---------- Information ----------

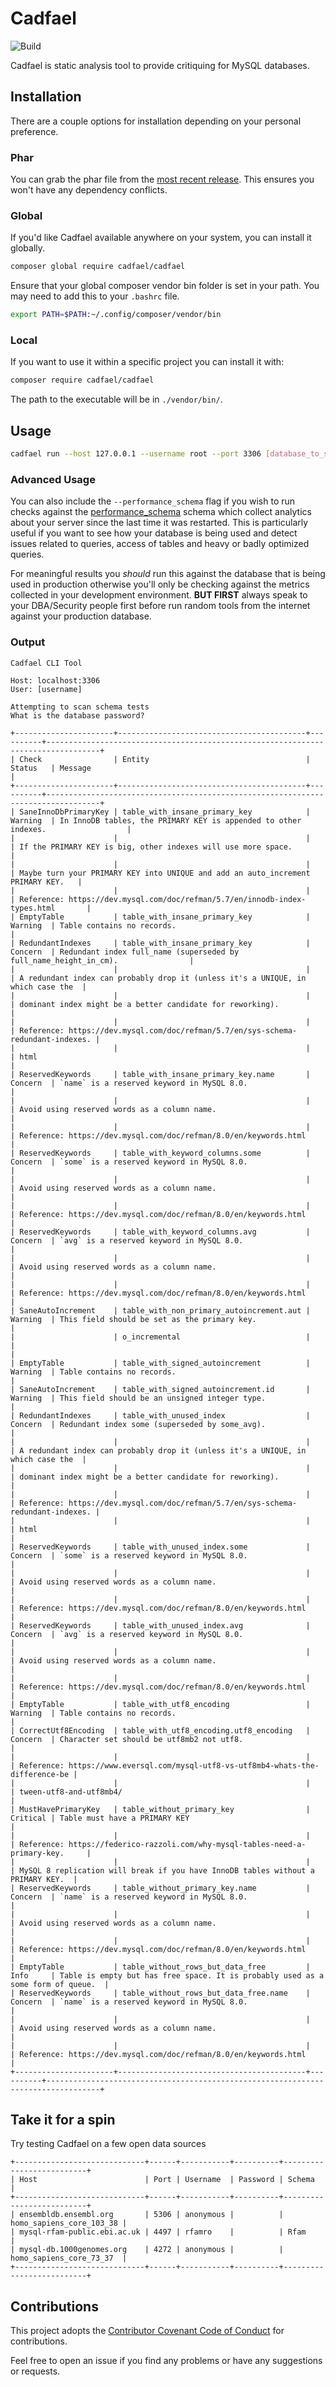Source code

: # Cadfael

![Build](https://github.com/xsist10/cadfael/workflows/build/badge.svg?branch=master)

Cadfael is static analysis tool to provide critiquing for MySQL databases.

## Installation

There are a couple options for installation depending on your personal preference.

### Phar

You can grab the phar file from the [most recent release](https://github.com/xsist10/cadfael/releases).
This ensures you won't have any dependency conflicts.

### Global

If you'd like Cadfael available anywhere on your system, you can install it globally.

```bash
composer global require cadfael/cadfael
```

Ensure that your global composer vendor bin folder is set in your path. You may need to add this to your `.bashrc` file.

```bash
export PATH=$PATH:~/.config/composer/vendor/bin
```

### Local

If you want to use it within a specific project you can install it with:

```bash
composer require cadfael/cadfael
```

The path to the executable will be in `./vendor/bin/`.

## Usage

```bash
cadfael run --host 127.0.0.1 --username root --port 3306 [database_to_scan]
```

### Advanced Usage

You can also include the `--performance_schema` flag if you wish to run checks against the [performance_schema](https://dev.mysql.com/doc/refman/8.0/en/performance-schema.html) schema which collect analytics about your server since the last time it was restarted. This is particularly useful if you want to see how your database is being used and detect issues related to queries, access of tables and heavy or badly optimized queries.

For meaningful results you *should* run this against the database that is being used in production otherwise you'll only be checking against the metrics collected in your development environment.
**BUT FIRST** always speak to your DBA/Security people first before run random tools from the internet against your production database.

### Output
```
Cadfael CLI Tool

Host: localhost:3306
User: [username]

Attempting to scan schema tests
What is the database password?

+----------------------+------------------------------------------+----------+----------------------------------------------------------------------------------+
| Check                | Entity                                   | Status   | Message                                                                          |
+----------------------+------------------------------------------+----------+----------------------------------------------------------------------------------+
| SaneInnoDbPrimaryKey | table_with_insane_primary_key            | Warning  | In InnoDB tables, the PRIMARY KEY is appended to other indexes.                  |
|                      |                                          |          | If the PRIMARY KEY is big, other indexes will use more space.                    |
|                      |                                          |          | Maybe turn your PRIMARY KEY into UNIQUE and add an auto_increment PRIMARY KEY.   |
|                      |                                          |          | Reference: https://dev.mysql.com/doc/refman/5.7/en/innodb-index-types.html       |
| EmptyTable           | table_with_insane_primary_key            | Warning  | Table contains no records.                                                       |
| RedundantIndexes     | table_with_insane_primary_key            | Concern  | Redundant index full_name (superseded by full_name_height_in_cm).                |
|                      |                                          |          | A redundant index can probably drop it (unless it's a UNIQUE, in which case the  |
|                      |                                          |          | dominant index might be a better candidate for reworking).                       |
|                      |                                          |          | Reference: https://dev.mysql.com/doc/refman/5.7/en/sys-schema-redundant-indexes. |
|                      |                                          |          | html                                                                             |
| ReservedKeywords     | table_with_insane_primary_key.name       | Concern  | `name` is a reserved keyword in MySQL 8.0.                                       |
|                      |                                          |          | Avoid using reserved words as a column name.                                     |
|                      |                                          |          | Reference: https://dev.mysql.com/doc/refman/8.0/en/keywords.html                 |
| ReservedKeywords     | table_with_keyword_columns.some          | Concern  | `some` is a reserved keyword in MySQL 8.0.                                       |
|                      |                                          |          | Avoid using reserved words as a column name.                                     |
|                      |                                          |          | Reference: https://dev.mysql.com/doc/refman/8.0/en/keywords.html                 |
| ReservedKeywords     | table_with_keyword_columns.avg           | Concern  | `avg` is a reserved keyword in MySQL 8.0.                                        |
|                      |                                          |          | Avoid using reserved words as a column name.                                     |
|                      |                                          |          | Reference: https://dev.mysql.com/doc/refman/8.0/en/keywords.html                 |
| SaneAutoIncrement    | table_with_non_primary_autoincrement.aut | Warning  | This field should be set as the primary key.                                     |
|                      | o_incremental                            |          |                                                                                  |
| EmptyTable           | table_with_signed_autoincrement          | Warning  | Table contains no records.                                                       |
| SaneAutoIncrement    | table_with_signed_autoincrement.id       | Warning  | This field should be an unsigned integer type.                                   |
| RedundantIndexes     | table_with_unused_index                  | Concern  | Redundant index some (superseded by some_avg).                                   |
|                      |                                          |          | A redundant index can probably drop it (unless it's a UNIQUE, in which case the  |
|                      |                                          |          | dominant index might be a better candidate for reworking).                       |
|                      |                                          |          | Reference: https://dev.mysql.com/doc/refman/5.7/en/sys-schema-redundant-indexes. |
|                      |                                          |          | html                                                                             |
| ReservedKeywords     | table_with_unused_index.some             | Concern  | `some` is a reserved keyword in MySQL 8.0.                                       |
|                      |                                          |          | Avoid using reserved words as a column name.                                     |
|                      |                                          |          | Reference: https://dev.mysql.com/doc/refman/8.0/en/keywords.html                 |
| ReservedKeywords     | table_with_unused_index.avg              | Concern  | `avg` is a reserved keyword in MySQL 8.0.                                        |
|                      |                                          |          | Avoid using reserved words as a column name.                                     |
|                      |                                          |          | Reference: https://dev.mysql.com/doc/refman/8.0/en/keywords.html                 |
| EmptyTable           | table_with_utf8_encoding                 | Warning  | Table contains no records.                                                       |
| CorrectUtf8Encoding  | table_with_utf8_encoding.utf8_encoding   | Concern  | Character set should be utf8mb2 not utf8.                                        |
|                      |                                          |          | Reference: https://www.eversql.com/mysql-utf8-vs-utf8mb4-whats-the-difference-be |
|                      |                                          |          | tween-utf8-and-utf8mb4/                                                          |
| MustHavePrimaryKey   | table_without_primary_key                | Critical | Table must have a PRIMARY KEY                                                    |
|                      |                                          |          | Reference: https://federico-razzoli.com/why-mysql-tables-need-a-primary-key.     |
|                      |                                          |          | MySQL 8 replication will break if you have InnoDB tables without a PRIMARY KEY.  |
| ReservedKeywords     | table_without_primary_key.name           | Concern  | `name` is a reserved keyword in MySQL 8.0.                                       |
|                      |                                          |          | Avoid using reserved words as a column name.                                     |
|                      |                                          |          | Reference: https://dev.mysql.com/doc/refman/8.0/en/keywords.html                 |
| EmptyTable           | table_without_rows_but_data_free         | Info     | Table is empty but has free space. It is probably used as a some form of queue.  |
| ReservedKeywords     | table_without_rows_but_data_free.name    | Concern  | `name` is a reserved keyword in MySQL 8.0.                                       |
|                      |                                          |          | Avoid using reserved words as a column name.                                     |
|                      |                                          |          | Reference: https://dev.mysql.com/doc/refman/8.0/en/keywords.html                 |
+----------------------+------------------------------------------+----------+----------------------------------------------------------------------------------+
```

## Take it for a spin

Try testing Cadfael on a few open data sources

```
+-----------------------------+------+-----------+----------+--------------------------+
| Host                        | Port | Username  | Password | Schema                   |
+-----------------------------+------+-----------+----------+--------------------------+
| ensembldb.ensembl.org       | 5306 | anonymous |          | homo_sapiens_core_103_38 |
| mysql-rfam-public.ebi.ac.uk | 4497 | rfamro    |          | Rfam                     |
| mysql-db.1000genomes.org    | 4272 | anonymous |          | homo_sapiens_core_73_37  |
+-----------------------------+------+-----------+----------+--------------------------+
```

## Contributions

This project adopts the [Contributor Covenant Code of Conduct](CODE_OF_CONDUCT.md) for contributions.

Feel free to open an issue if you find any problems or have any suggestions or requests.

----------

__Exercise instructions__
Tally the lines above containing "being". Answer with the count only.

__Result of the task__
2